Практика показала опасность, которую таила в себе власть держателей уделов. Несмотря на то что их собственной стране не был чужд подобный опыт, иранские чиновники традиционно склонялись к тому, чтобы управление по возможности осуществлялось наместниками, отобранными из правящих классов, которые находились в прямом подчинении у центральной власти, и теперь в Румском султанате появилась возможность подбирать таких людей. Мало сомнений в том, что именно рассуждения в таком направлении привели Сельджукидов в XIII веке к тому, чтобы заменить систему уделов на систему, которая уже применялась в определенных случаях, но которая теперь стала единственной, а именно назначение наместниками чиновников, которых можно было снять. Учитывая, что истина в этом вопросе до настоящего времени не была обнародована в каких-либо опубликованных работах, важно уделить ей должное внимание.
Стремясь полностью ухватить различия в этом вопросе, не следует забывать, что в государстве сельджуков существовало три способа, которыми человек мог получить полномочия правителя. Прежде всего это могла быть икта в полном смысле этого слова, какой она была на закате государства Сельджукидов в Иране и у его преемников. Иными словами, наделение бенефициара такой властью над районом, которую фактически можно считать частным владением с правом наследования. Кроме того, это могла быть концессия различной степени и различной продолжительности по времени, например пожизненная, но без права наследования или связанная с выполнением каких-либо обязанностей и являющаяся формой оплаты, которая заканчивалась вместе с этой службой.
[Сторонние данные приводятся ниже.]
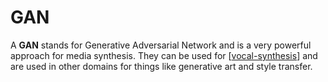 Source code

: # GAN

A **GAN** stands for Generative Adversarial Network and is a very powerful approach for media synthesis.  They can be used for [[vocal-synthesis]] and are used in other domains for things like generative art and style transfer.

[//begin]: # "Autogenerated link references for markdown compatibility"
[vocal-synthesis]: vocal-synthesis "vocal synthesis"
[//end]: # "Autogenerated link references"
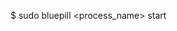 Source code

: <!-- layout:code post: 1967-09-26-bluepill_start -->


$ sudo bluepill &lt;process&#95;name&gt; start
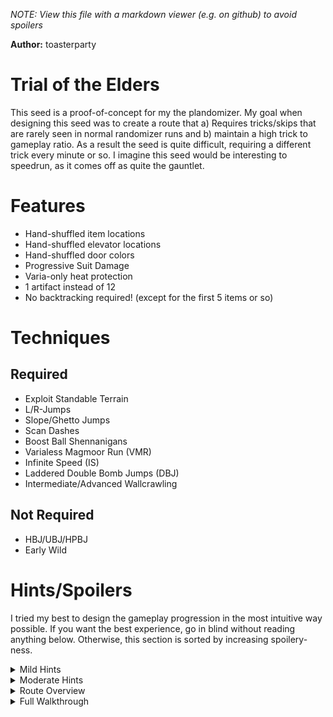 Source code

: *NOTE: View this file with a markdown viewer (e.g. on github) to avoid spoilers*

**Author:** toasterparty

# Trial of the Elders
This seed is a proof-of-concept for my the plandomizer. My goal when designing this seed was to create a route that a) Requires tricks/skips that are rarely seen in normal randomizer runs and b) maintain a high trick to gameplay ratio. As a result the seed is quite difficult, requiring a different trick every minute or so. I imagine this seed would be interesting to speedrun, as it comes off as quite the gauntlet.

# Features
- Hand-shuffled item locations
- Hand-shuffled elevator locations
- Hand-shuffled door colors
- Progressive Suit Damage
- Varia-only heat protection
- 1 artifact instead of 12
- No backtracking required! (except for the first 5 items or so)

# Techniques

## Required
- Exploit Standable Terrain
- L/R-Jumps
- Slope/Ghetto Jumps
- Scan Dashes
- Boost Ball Shennanigans
- Varialess Magmoor Run (VMR)
- Infinite Speed (IS)
- Laddered Double Bomb Jumps (DBJ)
- Intermediate/Advanced Wallcrawling

## Not Required
- HBJ/UBJ/HPBJ
- Early Wild

# Hints/Spoilers

I tried my best to design the gameplay progression in the most intuitive way possible. If you want the best experience, go in blind without reading anything below. Otherwise, this section is sorted by increasing spoilery-ness. 

<details>
  <summary>Mild Hints</summary>

- Forget what you know about the randomizer logic. This romhack expects you to get creative.

- The large majority of progression items are locked behind sequence-breaking tricks and vice versa

- Don't skimp on e-tanks

- All bosses are required except for Incinerator Drone and Phazon Elite

- Not all elevators are bi-directional. Not all elevators are used (some don't take you anywhere)

</details>

<details>
  <summary>Moderate Hints</summary>

- Varia Suit and Spider Ball aren't anywhere in this seed

- Wallcrawling is not required until you have Morph Ball, Morph Ball Bombs and Space Jump.

- Wallcrawling is only required in Chozo Ruins. You're wasting time if you enter a secret world anywhere else.

- X-Ray is in Phendrana Shorelines and Phazon Suit is in Plasma Processing. Get these before entering Phazon Mines.

</details>

<details>
  <summary>Route Overview</summary>

1. Early-Game Tallon Overworld and Chozo Ruins
2. Crashed Frigate Front-to-Back
3. Northern Phendrana to Thardus
4. Northern Magmoor Caverns (VMR)
5. Chozo Ruins Wallcrawls
6. Southern Magmoor Caverns
7. Lower Phazon Mines
8. Artifact Temple + Impact Crater (Shortcut in Southern Magmoor)

</details>

<details>
  <summary>Full Walkthrough</summary>

## Legend
Item Location - Item

Elevator Mapping: <--, -->, <-->

(required sequence break/trick)

## Early-Game Tallon Overworld
(Space Jump first dash)

Alcove - Charge Beam

Early-Game Tallon <--> Early-Game Chozo

*Note*

## Early-Game Chozo Ruins

Hive Totem - Missiles

Ruined Gallery - Missiles

Ruined Shrine (Beetle Battle) - Super Missiles

(NSJ/No Morph Ball Shrine Escape: Ghetto and R-Jump to furthest part of tree root along wall - Scan dash towards half-pipe and bend forwards - Hold L after hitting half-pipe wall for arial control to guide Samus to standable ground)

Main Plaza (Tree) - Morph Ball

## Talon Overworld

Transport Tunnel B - Missiles

Root Cave Elevator --> Artifact Temple

Artifact Temple - e-tank

Landing Site - Thermal Visor

(dash or underwater ghetto jump to reach Frigate Crash Site item)

Frigate Crash Site - Wave Beam

(underwater ghetto jump to navigate to the frigate side of the crash site)

(underwater ghetto jump to reach Cargo Frieght Lift to Deck Gamma)

Cargo Lift - Boost Ball

(use underwater ghetto jump and boost ball to climb cargo lift - to exit water the water and reach the door, use well timed boost and unmorph)

*Don't forget to activate the electrical conduits on your way up!*

Biohazard Containment - Bombs

(more underwater ghetto jumps)

Hydro Access Tunnel - Gravity Suit

Lower Late Tallon (AKA Transport to Phazon Mines East) <--> Early Phendrana (North Phendrana)

## Northern Phendrana Drifts

*You need to get at least 5 e-tanks in Phendrana for the upcoming VMR (6 if you skipped the one in Artifact Temple)*

Phendrana Canyon - Power Bomb

Ice Ruins East (Spider Track) - e-tank *Note: this is the hardest e-tank to reach. There are enough e-tanks elsewhere for VMR, so you may choose to skip this one*

(use a mix of laddered double bomb jumps, bomb space jumps and combat dashes to NSJ climb Chozo Ice Temple)

Sheegoth Fight - e-tank

(activate infinite speed on boxes)

(infinite speed to collect Ice Temple item)

Chozo Ice Temple - e-tank

(infinite speed to collect Shoreline item)

Phendrana Shorelines - x-ray

(infinite speed to collect Ice Ruins East item)

Ice Ruins East - e-tank

(use save station to eliminate infinite speed)

(escape lower ruined courtyard by raising the water level and ladder double bomb jumping up)

Ruined Courtyard - e-tank

(scan dash to cross the gap to the Pirate Research Lab and back)

Research Lab Hydra - e-tank

*Note: You won't be able to exit Thardus' arena the way you enter it*

Thardus - Grapple Beam

(escape Thardus' arena using grapple beam)

Quarantine Monitor - e-tank

Phendrana Drifts South --> Magmoor Caverns North

Phendrana Drifts North <-- Magmoor Caverns North (because you can't escape thardus pit the way you came in)

## Northern Magmoor Caverns
(Alterative VMR - Use e-tanks on route to refill health)

Lava Lake - e-tank

Triclops Pit - e-tank

Triclops Pit room - e-tank

Mid Magmoor (Vanilla Phendrana Transport) <--> Mid Chozo (Vanilla Magmoor Transport)

## Chozo Ruins
Main Plaza (Door) - Space Jump

(wallcrawl to training chamber from main plaza)

Training Chamber access - Ice Beam

(wallcrawl to Flaahgra from Gathering Hall - I reccomend crawling to Sunchamber Lobby, door-jump dumping Arboretum, then loading Sunchamber Access around you)

Sunchamber (Flaahgra) - Plasma Beam

Hall of the Elders - Wavebuster

Elder Chamber - Ice Spreader

Antechamber - Power Bomb Expansion

Late-game Chozo #1 <--> mid magmoor (vanilla tallon)

Late-game Chozo #2 --> mid magmoor (vanilla tallon)

## Southern Magmoor Caverns
(Ghetto Jumps to reach Plasma Processing)

Plasma Processing - Phazon Suit

Magmoor South #1 <--> Lower Phazon Mines
Magmoor South #2 --> Artifact Temple *Note: Only take this when in 'Go Mode'*

## Phazon Mines
(Use Ghetto Jumps and Dashes to skip spider ball and traverse lower mines)

Omega Pirate - Flamethrower

Processing Center Access - Artifact of Elder

Late Phazon --> Late Magmoor --> Artifact Temple --> Impact Crater

</details>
Наконец, это могло быть просто делегирование власти знатному человеку, которое не давало никаких личных прав и могло быть отозвано в любой момент.
Главный город каждой провинции был местом размещения воинской части, командир которой, как видно из текстов, назывался по-разному в зависимости от языка (одного из трех, на которых говорили мусульмане в этой стране): subashi на тюркском, serleshker на персидском, эти два слова означают «командующий армией», и shihne на арабском – термин, о котором мы уже говорили в связи с Великими Сельджуками и который применялся чаще всего именно к командующему гарнизоном. Люди называли его проще и более неопределенно: sahib, amir, bek и т. д. Эти должности могли сопровождаться назначением икты, или – более точно – концессией на территории их района, но это назначение ни в коем случае не было автоматическим. Если прямо не указано, что она была назначена, то это вполне вероятно, и, как правило, полномочия были делегированы им на время, но это была не икта. Таким образом, совершенно ошибочно было бы рассматривать таких командующих как свидетельство существования феодализма. Чтобы установить это, достаточно составить точный список всех известных командующих для максимального числа главных городов, чтобы в случае, если природа их власти не определена точно, можно было проследить, сколько времени они ею пользовались, а главное – являлась ли их власть наследственной или нет. Вот что мы попытаемся сделать, попросив у читателя извинения за утомительные подробности, в которые нам придется вдаваться.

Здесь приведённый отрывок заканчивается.